There I was making all the preparations for Arch’s fifth birthday – cake (tick), presents (tick), balloons (tick), card (tick).
“Now darling,” I said. “There’s something you need to learn and it’s very important.
“When somebody gives you a present, you must say: ‘Thank you very much’ whatever you think of it. Even if you don’t like it, even if you’ve already got it, remember the people who gave it to you have been thoughtful and kind – so thank them.”
Learning to say thank you
I had no faith in Arch’s ability to learn this lesson so, at his party, I was in full control-mode whisking presents out of his hand to avert social calamities. “We’re having far too much fun to open them now, aren’t we?”
The crunch came a few days later when friends dropped by with a late present for Arch and we had no reason (pretend or otherwise) not to open it there and then in front of them.
Arch eagerly tore at the wrappings.

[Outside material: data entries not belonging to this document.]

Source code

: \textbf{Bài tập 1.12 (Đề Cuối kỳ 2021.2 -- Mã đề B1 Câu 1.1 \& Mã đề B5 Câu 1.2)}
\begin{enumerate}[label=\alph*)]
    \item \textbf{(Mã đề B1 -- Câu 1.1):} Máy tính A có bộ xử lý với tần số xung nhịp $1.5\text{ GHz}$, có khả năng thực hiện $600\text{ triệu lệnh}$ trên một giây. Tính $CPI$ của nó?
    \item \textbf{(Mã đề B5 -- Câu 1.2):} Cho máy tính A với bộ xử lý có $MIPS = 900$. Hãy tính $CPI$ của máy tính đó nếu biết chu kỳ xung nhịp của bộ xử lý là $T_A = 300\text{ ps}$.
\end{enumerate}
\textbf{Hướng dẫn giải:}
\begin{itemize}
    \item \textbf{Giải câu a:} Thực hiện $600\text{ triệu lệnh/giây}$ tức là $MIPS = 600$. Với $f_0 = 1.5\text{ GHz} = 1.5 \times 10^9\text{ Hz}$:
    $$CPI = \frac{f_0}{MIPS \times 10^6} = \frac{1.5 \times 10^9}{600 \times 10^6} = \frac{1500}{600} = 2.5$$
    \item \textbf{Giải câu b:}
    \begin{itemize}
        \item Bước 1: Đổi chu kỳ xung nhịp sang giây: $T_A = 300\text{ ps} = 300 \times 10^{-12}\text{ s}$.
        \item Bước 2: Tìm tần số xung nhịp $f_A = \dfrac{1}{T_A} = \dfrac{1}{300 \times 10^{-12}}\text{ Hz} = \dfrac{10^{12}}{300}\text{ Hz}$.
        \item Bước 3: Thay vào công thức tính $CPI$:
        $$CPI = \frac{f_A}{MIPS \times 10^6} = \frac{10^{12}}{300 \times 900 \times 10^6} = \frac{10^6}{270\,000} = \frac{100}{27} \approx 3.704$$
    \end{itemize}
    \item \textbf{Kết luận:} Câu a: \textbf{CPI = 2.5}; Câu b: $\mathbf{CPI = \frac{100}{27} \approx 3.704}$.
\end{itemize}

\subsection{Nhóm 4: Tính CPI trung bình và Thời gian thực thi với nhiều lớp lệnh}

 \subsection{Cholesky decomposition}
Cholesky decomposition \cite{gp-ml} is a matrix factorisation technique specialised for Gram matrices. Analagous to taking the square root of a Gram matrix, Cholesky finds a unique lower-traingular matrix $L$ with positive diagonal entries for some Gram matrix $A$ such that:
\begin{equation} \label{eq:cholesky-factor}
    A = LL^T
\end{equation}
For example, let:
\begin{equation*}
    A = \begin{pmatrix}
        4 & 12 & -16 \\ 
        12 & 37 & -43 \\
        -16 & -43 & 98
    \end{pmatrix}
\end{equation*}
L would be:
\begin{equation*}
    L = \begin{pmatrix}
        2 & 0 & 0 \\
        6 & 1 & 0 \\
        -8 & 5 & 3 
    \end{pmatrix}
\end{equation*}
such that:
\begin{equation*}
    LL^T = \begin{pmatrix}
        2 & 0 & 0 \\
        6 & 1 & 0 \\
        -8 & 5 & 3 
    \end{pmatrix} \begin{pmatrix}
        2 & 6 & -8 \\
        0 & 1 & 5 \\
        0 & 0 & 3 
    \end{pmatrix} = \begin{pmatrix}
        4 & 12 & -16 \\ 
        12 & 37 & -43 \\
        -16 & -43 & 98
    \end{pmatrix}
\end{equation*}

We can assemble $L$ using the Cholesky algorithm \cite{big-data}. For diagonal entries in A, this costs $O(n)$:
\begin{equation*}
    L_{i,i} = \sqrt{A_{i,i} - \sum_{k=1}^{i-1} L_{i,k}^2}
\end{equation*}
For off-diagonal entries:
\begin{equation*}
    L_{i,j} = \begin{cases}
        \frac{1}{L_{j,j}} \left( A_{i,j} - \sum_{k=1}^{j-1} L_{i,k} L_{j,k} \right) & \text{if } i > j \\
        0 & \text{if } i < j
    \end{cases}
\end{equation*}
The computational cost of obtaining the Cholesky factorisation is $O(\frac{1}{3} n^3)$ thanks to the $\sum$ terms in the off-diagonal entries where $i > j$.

It was Mr Men pants. I curled my toes – too young for him, not his thing, nothing he could play with…. What was Arch going to say?
“Thank you very much,” he said, confidently looking my friends in the eye.
Afterwards I sat Arch on my knee and told him how proud I was of what he had done.
“Yes,” he said. “I thought I was going to like the present – but I didn’t. It was boring.”
Learning to put on a mask
“It was,” I said, “but you learnt something very important about not hurting people’s feelings. I’m really proud of you darling. Well done.”
But as I said the words, I felt my heart contract.
If what Arch has learnt was so good and useful – why had it made me sad?